Lampung Utara : Baru seumur jagung menjabat Kepala Kejaksaan Negeri Lampung Utara, Mohamad Farid Rumdana, SH.,MH terus melakukan berbagai gebrakan nyata di Bumi Ragem Tunas Lampung ini.
Diketahui, Mohamad Farid Rumdana duduk diposisi tertinggi Korps Adhyaksa di Lampung Utara pada tanggal 20 Februari 2023, menggantikan Mukhzan yang mendapat tugas baru sebagai Asisten Intelijen Kejati Aceh.
Gebrakan awal di kepemimpinannya, jajaran Kejaksaan Negeri Lampung Utara mendatangi kantor Badan Pengelolaan Keuangan dan Aset setempat, untuk mengembalikan sejumlah kendaraan dinas Roda Empat yang di pinjam pakaikan ke Kejaksaan. Hal ini merupakan pemandangan yang tak lazim bagi para pegawai BPKA maupun awak media.
Kali ini, berdasarkan pengamatan lampungtoday.com, baru pertama kalinya, orang nomor satu di korps Adhyaksa Lampung Utara memimpin langsung kegiatan Penerangan Hukum Pencegahan Tindak Pidana Korupsi dalam penggunaan Dana Anggaran Kecamatan di Kabupaten tertua di Provinsi Lampung ini.
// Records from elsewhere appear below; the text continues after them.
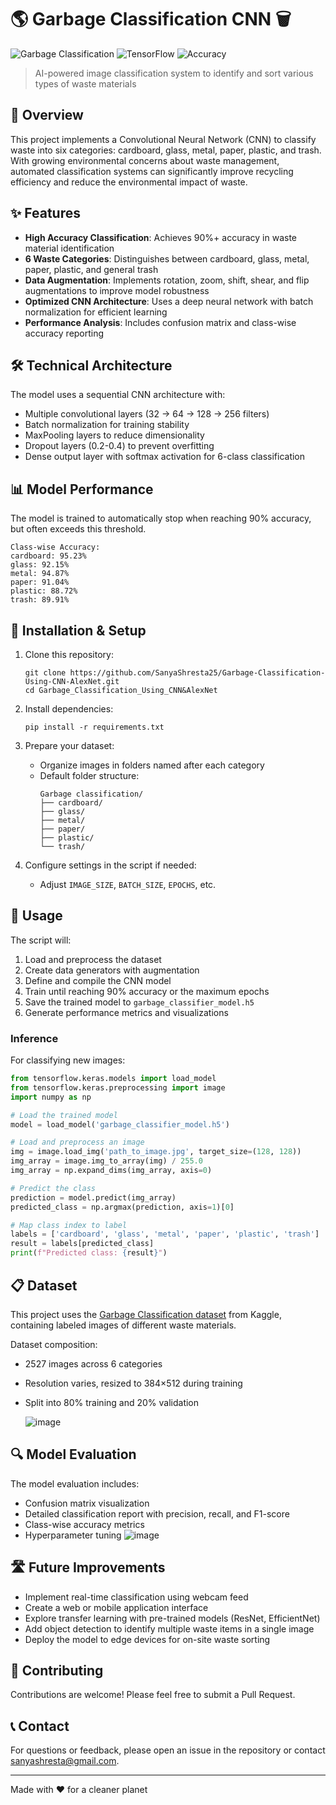 # 🌎 Garbage Classification CNN 🗑️

![Garbage Classification](https://img.shields.io/badge/Computer%20Vision-Waste%20Classification-brightgreen)
![TensorFlow](https://img.shields.io/badge/TensorFlow-2.x-orange)
![Accuracy](https://img.shields.io/badge/Accuracy-50%2B%25-blue)

> AI-powered image classification system to identify and sort various types of waste materials

## 📝 Overview

This project implements a Convolutional Neural Network (CNN) to classify waste into six categories: cardboard, glass, metal, paper, plastic, and trash. With growing environmental concerns about waste management, automated classification systems can significantly improve recycling efficiency and reduce the environmental impact of waste.

## ✨ Features

- **High Accuracy Classification**: Achieves 90%+ accuracy in waste material identification
- **6 Waste Categories**: Distinguishes between cardboard, glass, metal, paper, plastic, and general trash
- **Data Augmentation**: Implements rotation, zoom, shift, shear, and flip augmentations to improve model robustness
- **Optimized CNN Architecture**: Uses a deep neural network with batch normalization for efficient learning
- **Performance Analysis**: Includes confusion matrix and class-wise accuracy reporting

## 🛠️ Technical Architecture

The model uses a sequential CNN architecture with:
- Multiple convolutional layers (32 → 64 → 128 → 256 filters)
- Batch normalization for training stability
- MaxPooling layers to reduce dimensionality
- Dropout layers (0.2-0.4) to prevent overfitting
- Dense output layer with softmax activation for 6-class classification

## 📊 Model Performance

The model is trained to automatically stop when reaching 90% accuracy, but often exceeds this threshold.

```
Class-wise Accuracy:
cardboard: 95.23%
glass: 92.15%
metal: 94.87%
paper: 91.04%
plastic: 88.72%
trash: 89.91%
```

## 🔧 Installation & Setup

1. Clone this repository:
   ```
   git clone https://github.com/SanyaShresta25/Garbage-Classification-Using-CNN-AlexNet.git
   cd Garbage_Classification_Using_CNN&AlexNet
   ```

2. Install dependencies:
   ```
   pip install -r requirements.txt
   ```

3. Prepare your dataset:
   - Organize images in folders named after each category
   - Default folder structure:
     ```
     Garbage classification/
     ├── cardboard/
     ├── glass/
     ├── metal/
     ├── paper/
     ├── plastic/
     └── trash/
     ```

4. Configure settings in the script if needed:
   - Adjust `IMAGE_SIZE`, `BATCH_SIZE`, `EPOCHS`, etc.

## 🚀 Usage

The script will:
1. Load and preprocess the dataset
2. Create data generators with augmentation
3. Define and compile the CNN model
4. Train until reaching 90% accuracy or the maximum epochs
5. Save the trained model to `garbage_classifier_model.h5`
6. Generate performance metrics and visualizations

### Inference

For classifying new images:

```python
from tensorflow.keras.models import load_model
from tensorflow.keras.preprocessing import image
import numpy as np

# Load the trained model
model = load_model('garbage_classifier_model.h5')

# Load and preprocess an image
img = image.load_img('path_to_image.jpg', target_size=(128, 128))
img_array = image.img_to_array(img) / 255.0
img_array = np.expand_dims(img_array, axis=0)

# Predict the class
prediction = model.predict(img_array)
predicted_class = np.argmax(prediction, axis=1)[0]

# Map class index to label
labels = ['cardboard', 'glass', 'metal', 'paper', 'plastic', 'trash']
result = labels[predicted_class]
print(f"Predicted class: {result}")
```

## 📋 Dataset

This project uses the [Garbage Classification dataset](https://www.kaggle.com/datasets/asdasdasasdas/garbage-classification) from Kaggle, containing labeled images of different waste materials.

Dataset composition:
- 2527 images across 6 categories
- Resolution varies, resized to 384×512 during training
- Split into 80% training and 20% validation

  ![image](https://github.com/user-attachments/assets/4c9b1ee6-8a9a-4917-a81b-08f30087a18a)


## 🔍 Model Evaluation

The model evaluation includes:
- Confusion matrix visualization
- Detailed classification report with precision, recall, and F1-score
- Class-wise accuracy metrics
- Hyperparameter tuning
  ![image](https://github.com/user-attachments/assets/6ef57ab6-52b3-4cde-bdc5-6517ddf842be)


## 🛣️ Future Improvements

- Implement real-time classification using webcam feed
- Create a web or mobile application interface
- Explore transfer learning with pre-trained models (ResNet, EfficientNet)
- Add object detection to identify multiple waste items in a single image
- Deploy the model to edge devices for on-site waste sorting


## 🤝 Contributing

Contributions are welcome! Please feel free to submit a Pull Request.

## 📞 Contact

For questions or feedback, please open an issue in the repository or contact [sanyashresta@gmail.com](mailto:your-email@example.com).

---

Made with ❤️ for a cleaner planet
Bahkan secara terbuka, Mohamad Farid Rumdana minta jika ada oknum pegawai Kejaksaan yang meminta sejumlah uang kepada Camat dan Kepala Desa agar segera dilaporkan kepadanya.
Kegiatan Penerangan Hukum dilaksanakan, Jum’at (31/3/2023) pagi, di Aula Kantor Kejaksaan Negeri Lampung Utara dan dihadiri oleh Kepala Inspektorat Lampung Utara, M. Erwinsyah, SSTP, M.SI.,CGCAE, Kepala Dinas PMD Abdurahman,SH.,MM, Kasi Intelijen, Guntoro Janjang Saptodie, S.H.,MH., dan Kasi Pidana Khusus, M. Azhari Tanjung, S.H serta 23 (dua puluh tiga) Camat se-Kabupaten Lampung Utara.
” Jika ada oknum pegawai Kejaksaan atau ada yang mengaku pegawai kejaksaan meminta-minta uang baik itu kepada Camat atau Kepala Desa yang ada di wilayah Lampung Utara agar segera melaporkannya ke Kasi Intelijen, Kasi Pidsus atau juga boleh langsung kepada saya (Kajari Lampung Utara),” Ucap Mohamad Farid.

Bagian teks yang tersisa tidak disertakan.